## Directions for this task
Every entry is to be returned unchanged, and no picture is to be included.

○ ○ ○ ○ ○ ○ ○

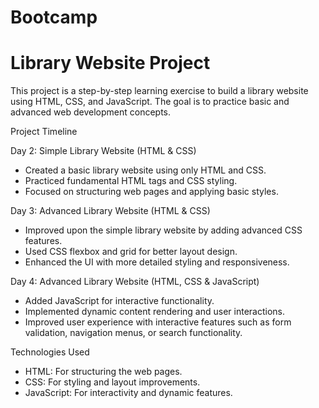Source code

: # Bootcamp

# Library Website Project

This project is a step-by-step learning exercise to build a library website using HTML, CSS, and JavaScript. The goal is to practice basic and advanced web development concepts.

Project Timeline
 
 Day 2: Simple Library Website (HTML & CSS)
- Created a basic library website using only HTML and CSS.
- Practiced fundamental HTML tags and CSS styling.
- Focused on structuring web pages and applying basic styles.

Day 3: Advanced Library Website (HTML & CSS)
- Improved upon the simple library website by adding advanced CSS features.
- Used CSS flexbox and grid for better layout design.
- Enhanced the UI with more detailed styling and responsiveness.

 Day 4: Advanced Library Website (HTML, CSS & JavaScript)
- Added JavaScript for interactive functionality.
- Implemented dynamic content rendering and user interactions.
- Improved user experience with interactive features such as form validation, navigation menus, or search functionality.

Technologies Used
- HTML: For structuring the web pages.
- CSS: For styling and layout improvements.
- JavaScript: For interactivity and dynamic features.

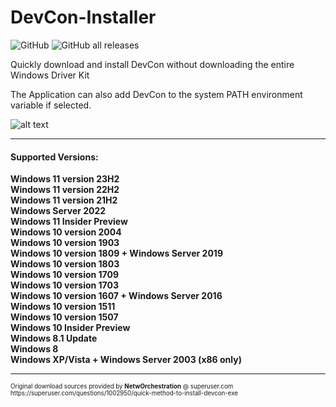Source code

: <h1>DevCon-Installer</h1>

![GitHub](https://img.shields.io/github/license/Drawbackz/Devcon-Installer)
![GitHub all releases](https://img.shields.io/github/downloads/Drawbackz/DevCon-Installer/total)

Quickly download and install DevCon without downloading the entire Windows Driver Kit
<br>

The Application can also add DevCon to the system PATH environment variable if selected.

![alt text](https://i.imgur.com/X5LCoPp.png)

---


<h4>Supported Versions:</h4>
<b>
Windows 11 version 23H2
<br>
Windows 11 version 22H2
<br>
Windows 11 version 21H2
<br>
Windows Server 2022
<br>
Windows 11 Insider Preview
<br>
Windows 10 version 2004
<br>
Windows 10 version 1903
<br>
Windows 10 version 1809 + Windows Server 2019
<br>  
Windows 10 version 1803
<br>
Windows 10 version 1709
<br>
Windows 10 version 1703
<br>
Windows 10 version 1607 + Windows Server 2016
<br>
Windows 10 version 1511
<br>
Windows 10 version 1507
<br>
Windows 10 Insider Preview
<br>
Windows 8.1 Update
<br>
Windows 8
<br>
Windows XP/Vista + Windows Server 2003 (x86 only)
</b>
<br>

---
<small>
<small>
Original download sources provided by <b>NetwOrchestration</b> @ superuser.com
<br>
https://superuser.com/questions/1002950/quick-method-to-install-devcon-exe
</small>
</small>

○ ○ ○ ○ ○ ○ ○

## Answer box
Source code

: # Bootcamp

# Library Website Project

This project is a step-by-step learning exercise to build a library website using HTML, CSS, and JavaScript. The goal is to practice basic and advanced web development concepts.

Project Timeline
 
 Day 2: Simple Library Website (HTML & CSS)
- Created a basic library website using only HTML and CSS.
- Practiced fundamental HTML tags and CSS styling.
- Focused on structuring web pages and applying basic styles.

Day 3: Advanced Library Website (HTML & CSS)
- Improved upon the simple library website by adding advanced CSS features.
- Used CSS flexbox and grid for better layout design.
- Enhanced the UI with more detailed styling and responsiveness.

 Day 4: Advanced Library Website (HTML, CSS & JavaScript)
- Added JavaScript for interactive functionality.
- Implemented dynamic content rendering and user interactions.
- Improved user experience with interactive features such as form validation, navigation menus, or search functionality.

Technologies Used
- HTML: For structuring the web pages.
- CSS: For styling and layout improvements.
- JavaScript: For interactivity and dynamic features.

Source code

: <h1>DevCon-Installer</h1>

![GitHub](https://img.shields.io/github/license/Drawbackz/Devcon-Installer)
![GitHub all releases](https://img.shields.io/github/downloads/Drawbackz/DevCon-Installer/total)

Quickly download and install DevCon without downloading the entire Windows Driver Kit
<br>

The Application can also add DevCon to the system PATH environment variable if selected.

![alt text](https://i.imgur.com/X5LCoPp.png)

---


<h4>Supported Versions:</h4>
<b>
Windows 11 version 23H2
<br>
Windows 11 version 22H2
<br>
Windows 11 version 21H2
<br>
Windows Server 2022
<br>
Windows 11 Insider Preview
<br>
Windows 10 version 2004
<br>
Windows 10 version 1903
<br>
Windows 10 version 1809 + Windows Server 2019
<br>  
Windows 10 version 1803
<br>
Windows 10 version 1709
<br>
Windows 10 version 1703
<br>
Windows 10 version 1607 + Windows Server 2016
<br>
Windows 10 version 1511
<br>
Windows 10 version 1507
<br>
Windows 10 Insider Preview
<br>
Windows 8.1 Update
<br>
Windows 8
<br>
Windows XP/Vista + Windows Server 2003 (x86 only)
</b>
<br>

---
<small>
<small>
Original download sources provided by <b>NetwOrchestration</b> @ superuser.com
<br>
https://superuser.com/questions/1002950/quick-method-to-install-devcon-exe
</small>
</small>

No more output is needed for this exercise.